You must also take the time to build your shop website, as a business website shows the legitimacy and professionalism of your tattoo shop. Beyond social media pages, you need a dedicated web address for your business. It may be valuable to invest in a developer at the beginning, so you can create a page that is relevant for a long while.
Step Six: Buying for the Shop
Now is when you can pull out the checkbook and start to furnish and decorate your shop, as well as purchase equipment for it. You will need a designated waiting area, a receptionist’s space, massage tables and artist chairs for each artist space, as well as art and decoration for the walls. You may also need display cases and shelving for materials or items you sell or store in the shop.
In addition, you will need to be fully stocked with all the equipment your artists will need. Even if your artists bring their own tools and ink, you will need some on hand in case of emergencies. Shops usually supply needles, cling wrap, paper towels, gloves, spray bottles, and sanitation products.
Step Seven: Hire Qualified Staff
Whether you rent your chairs or hire your artists and pay them a salary, you need qualified tattooists representing your business. You will also need a receptionist who is able to manage administrative tasks, and may also require a cleaner for the shop after hours.
You should take the time to fully evaluate any potential artists you intend to bring on board, because they could make or break your business right from the start.
Step Eight: Open Your New Tattoo Shop
There is nothing more exciting than investing the time and energy into creating a tattoo shop from the ground up and then being able to celebrate that “opening day”. Use your marketing to hype up the event, and perhaps offer opening day specials to clients.
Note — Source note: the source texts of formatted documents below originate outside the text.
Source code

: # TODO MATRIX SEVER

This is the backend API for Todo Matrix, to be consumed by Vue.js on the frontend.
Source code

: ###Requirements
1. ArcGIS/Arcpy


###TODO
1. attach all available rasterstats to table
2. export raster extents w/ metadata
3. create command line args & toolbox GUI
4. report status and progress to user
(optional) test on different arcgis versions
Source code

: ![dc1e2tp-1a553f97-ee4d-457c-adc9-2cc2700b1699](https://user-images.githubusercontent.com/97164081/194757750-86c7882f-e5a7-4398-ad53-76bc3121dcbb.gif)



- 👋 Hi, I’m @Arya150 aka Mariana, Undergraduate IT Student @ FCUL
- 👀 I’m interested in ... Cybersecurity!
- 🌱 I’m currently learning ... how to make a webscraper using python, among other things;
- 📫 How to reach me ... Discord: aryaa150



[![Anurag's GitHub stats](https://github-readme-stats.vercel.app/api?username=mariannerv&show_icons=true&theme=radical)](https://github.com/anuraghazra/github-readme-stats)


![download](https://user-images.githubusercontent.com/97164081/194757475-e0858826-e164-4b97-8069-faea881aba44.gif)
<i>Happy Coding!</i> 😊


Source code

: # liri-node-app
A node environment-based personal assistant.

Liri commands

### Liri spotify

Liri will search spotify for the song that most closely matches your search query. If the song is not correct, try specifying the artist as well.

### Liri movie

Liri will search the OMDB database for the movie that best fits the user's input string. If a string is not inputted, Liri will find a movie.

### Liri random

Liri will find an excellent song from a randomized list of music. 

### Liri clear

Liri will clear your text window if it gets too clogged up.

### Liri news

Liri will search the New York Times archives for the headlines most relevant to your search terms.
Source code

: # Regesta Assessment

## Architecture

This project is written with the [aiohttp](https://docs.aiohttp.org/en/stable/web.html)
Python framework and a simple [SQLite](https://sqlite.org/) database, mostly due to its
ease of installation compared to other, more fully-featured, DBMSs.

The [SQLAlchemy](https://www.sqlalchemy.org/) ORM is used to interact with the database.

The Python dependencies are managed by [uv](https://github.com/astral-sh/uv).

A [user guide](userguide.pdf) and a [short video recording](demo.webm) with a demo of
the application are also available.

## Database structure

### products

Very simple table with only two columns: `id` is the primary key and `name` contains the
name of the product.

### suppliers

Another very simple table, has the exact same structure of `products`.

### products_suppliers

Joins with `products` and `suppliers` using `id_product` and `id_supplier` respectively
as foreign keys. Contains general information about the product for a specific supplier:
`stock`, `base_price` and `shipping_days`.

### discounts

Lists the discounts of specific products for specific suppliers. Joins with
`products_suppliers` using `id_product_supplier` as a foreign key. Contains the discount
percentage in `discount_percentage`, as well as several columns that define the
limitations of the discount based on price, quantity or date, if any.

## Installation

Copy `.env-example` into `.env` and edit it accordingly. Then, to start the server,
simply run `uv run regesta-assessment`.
While everything may not be perfect from day one, you will continuously learn from having your own shop and can adjust strategies or expenses as you go along.
Many tattoo shops make very little profit in their first year due to the wide array of expenses, but see continual growth as they maintain client satisfaction and commitment to their business.
Our Final Thoughts
Breaking into the tattooing industry definitely comes with its own challenges, and opening up a shop is a process that is not meant to be rushed or an idea that should be taken lightly. It may benefit to have a mentor on hand, or to open up a shop with an experienced professional who knows the business.